Former Marvel Editor-in-Chief and legendary creator Roy Thomas is a busy man. He’s busy collecting paychecks for Marvel’s Iron Fist Netflix show, for instance, even though he hasn’t been invited to get involved in its production. In an interview with Inverse, however, Thomas makes clear one thing that he is too busy for: criticism of Iron Fist centered around cultural appropriation.
“Some people are complaining — as I think they have over the years — about cultural appropriation and crap like that, which just makes me furious,” Thomas said in the interview. “I have so little patience for some of the feelings that some people have. You know, cultural appropriation, my god.”
“It’s just an adventure story,” he went on. “Don’t these people have something better to do than to worry about the fact that Iron Fist isn’t Oriental, or whatever word?”
“I know Oriental isn’t the right word now, either,” Thomas added, after using it anyway.
Thomas says that Iron Fist was a product of a different time, a time where this sort of thing happened all the time. “You can argue about Tarzan, you can argue about almost any character who came up then is bound to be not quite PC by some later standard or other. Okay, so you can make some adjustments. If they wanted to kill off white Iron Fist and come up with one who wasn’t Caucasian, that wouldn’t have bothered me, but neither am I ashamed for having made up one who was. He wasn’t intended to stand for any race. He was just a man who was indoctrinated into a certain thing.”
Thomas says that people have “too much time on their hands,” and goes on to add, “They have an infinite capacity for righteous indignation. By and large, that tends to be misplaced quite often because if you’re becoming all upset over things that are just stories, and if you don’t like it, instead of trying to change somebody else’s story, go out and make up your own character and do a good job of it. That’s just fine, but why waste time trying to run down other people’s characters simply because they weren’t created with your standards in mind?”
“Now if something is really racist or degrading to a sex or race, an ethnic group or something like that, that’s something else,” Thomas explained, though he did not specify the qualifications for determining whether something is appropriately racist or degrading enough for Roy Thomas. “But Iron Fist isn’t that and never has been. It’s all about a fictitious race, a fictitious place like a Shangri-La, and one person who happens to be its emissary. There’s no reason why he can’t be Caucasian.”
Thomas boasted, as defenders of Marvel against similar criticisms often do, that Marvel “pioneered” having “people of other races in the comics,” citing Black Panther and Luke Cage. Thomas brings up a group of multi-ethnic super-friends he created back in the day himself. “I made up a concept — I forget if I made up the name — called the Sons of the Tiger. It was three people: one white, one black, one Asian. I turned that over to other people and let them handle it.”
“I figured if that doesn’t hold, people are just too damn particular, they’re just too damn sensitive for their own good or anybody else’s,” Thomas said. “But then I really don’t have much sympathy at all to trigger warnings or any of that crap. I think it’s overdone and nobody but a baby needs it, an intellectual baby.”
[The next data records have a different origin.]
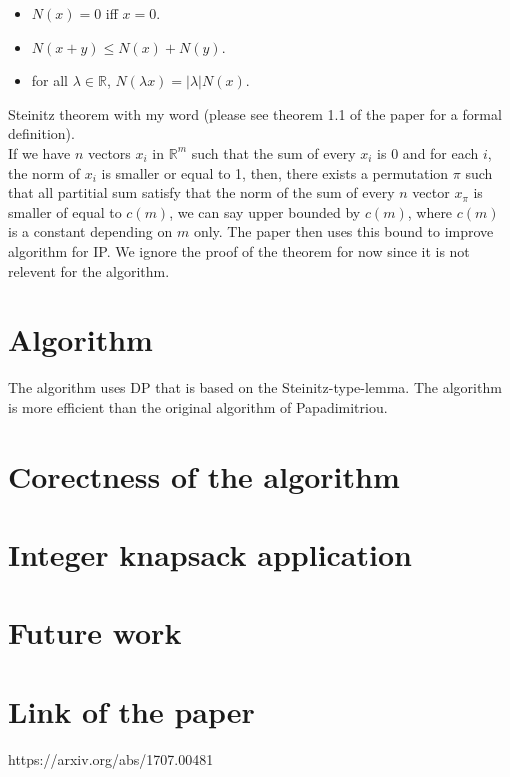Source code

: \documentclass[12pt]{article}
\theoremstyle{definition}
\begin{document}
\begin{itemize}
	\item $N(x) = 0$ iff $x=0$.
	\item $N(x+y) \leq N(x) + N(y)$.
	\item for all $\lambda \in \mathbb{R}$, $N(\lambda x) = |\lambda|N(x)$.
\end{itemize} 

Steinitz theorem with my word (please see theorem 1.1 of the paper for a formal definition). \\
If we have $n$ vectors $x_i$ in $\mathbb{R}^m$ such that the sum of every $x_i$ is 0 and for each $i$, the  norm of $x_i$ is smaller or equal to 1, then, there exists a permutation $\pi$ such that all partitial sum satisfy that the norm of the sum of every $n$ vector $x_{\pi}$ is smaller of equal to $c(m)$, we can say upper bounded by $c(m)$, where $c(m)$ is a constant depending on $m$ only. The paper then uses this bound to improve algorithm for IP. We ignore the proof of the theorem for now since it is not relevent for the algorithm.

\section{Algorithm}

The algorithm uses DP that is based on the Steinitz-type-lemma. The algorithm is more efficient than the original algorithm of Papadimitriou.

\section{Corectness of the algorithm}
\section{Integer knapsack application}
\section{Future work}

\section{Link of the paper}

https://arxiv.org/abs/1707.00481
\end{document}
Thomas said that he wouldn’t have minded if Marvel wanted to make Iron Fist an Asian back when he was originally created, though he would have found it easier to write about him as a white guy, displaying an ironic understanding of the concept of representation when applied to himself. But Thomas believes there’s a simple solution to the Iron Fist problem that could make all this go away. “He could have a buddy who was Asian. It could have been a trio, like that group I just mentioned. You know, just make up a new character. Don’t worry about trashing another one. Just make up a new one.”
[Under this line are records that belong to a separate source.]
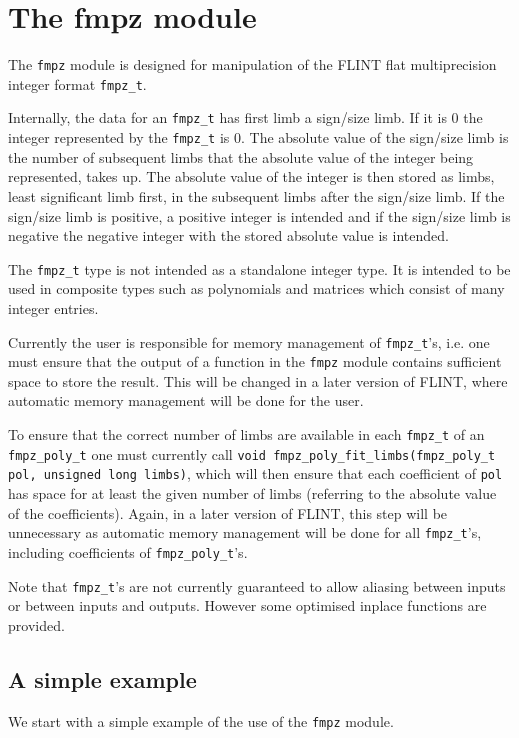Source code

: \documentclass[a4paper,10pt]{article}
\newcommand{\code}{\lstinline}
\begin{document}
\section{The fmpz module}
The \code{fmpz} module is designed for manipulation of the FLINT flat multiprecision integer format \code{fmpz_t}. 

Internally, the data for an \code{fmpz_t} has first limb a sign/size limb. If it is 0 the integer represented by the \code{fmpz_t} is 0. The absolute value of the sign/size limb is the number of subsequent limbs that the absolute value of the integer being represented, takes up. The absolute value of the integer is then stored as limbs, least significant limb first, in the subsequent limbs after the sign/size limb. If the sign/size limb is positive, a positive integer is intended and if the sign/size limb is negative the negative integer with the stored absolute value is intended.

The \code{fmpz_t} type is not intended as a standalone integer type. It is intended to be used in composite types such as polynomials and matrices which consist of many integer entries. 

Currently the user is responsible for memory management of \code{fmpz_t}'s, i.e. one must ensure that the output of a function in the \code{fmpz} module contains sufficient space to store the result. This will be changed in a later version of FLINT, where automatic memory management will be done for the user. 

To ensure that the correct number of limbs are available in each \code{fmpz_t} of an \code{fmpz_poly_t} one must currently call \code{void fmpz_poly_fit_limbs(fmpz_poly_t pol, unsigned long limbs)}, which will then ensure that each coefficient of \code{pol} has space for at least the given number of limbs (referring to the absolute value of the coefficients). Again, in a later version of FLINT, this step will be unnecessary as automatic memory management will be done for all \code{fmpz_t}'s, including coefficients of \code{fmpz_poly_t}'s.

Note that \code{fmpz_t}'s are not currently guaranteed to allow aliasing between inputs or between inputs and outputs. However some optimised inplace functions are provided.

\subsection{A simple example}
We start with a simple example of the use of the \code{fmpz} module.
\end{document}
When it comes down to it, to Thomas, it’s all about the difference between creators and critics. Roy Thomas is a classic guy, and he falls back on that classic creator outlook on criticism we’ve heard so many times before: “It’s always better to be creative than to be a critic. It’s a perfectly respectable thing, but I think you should try to put yourself in [the creator’s] shoes instead of constantly complaining because they didn’t do exactly what you think they should have done. Rather than having that, you should go out and do it yourself.”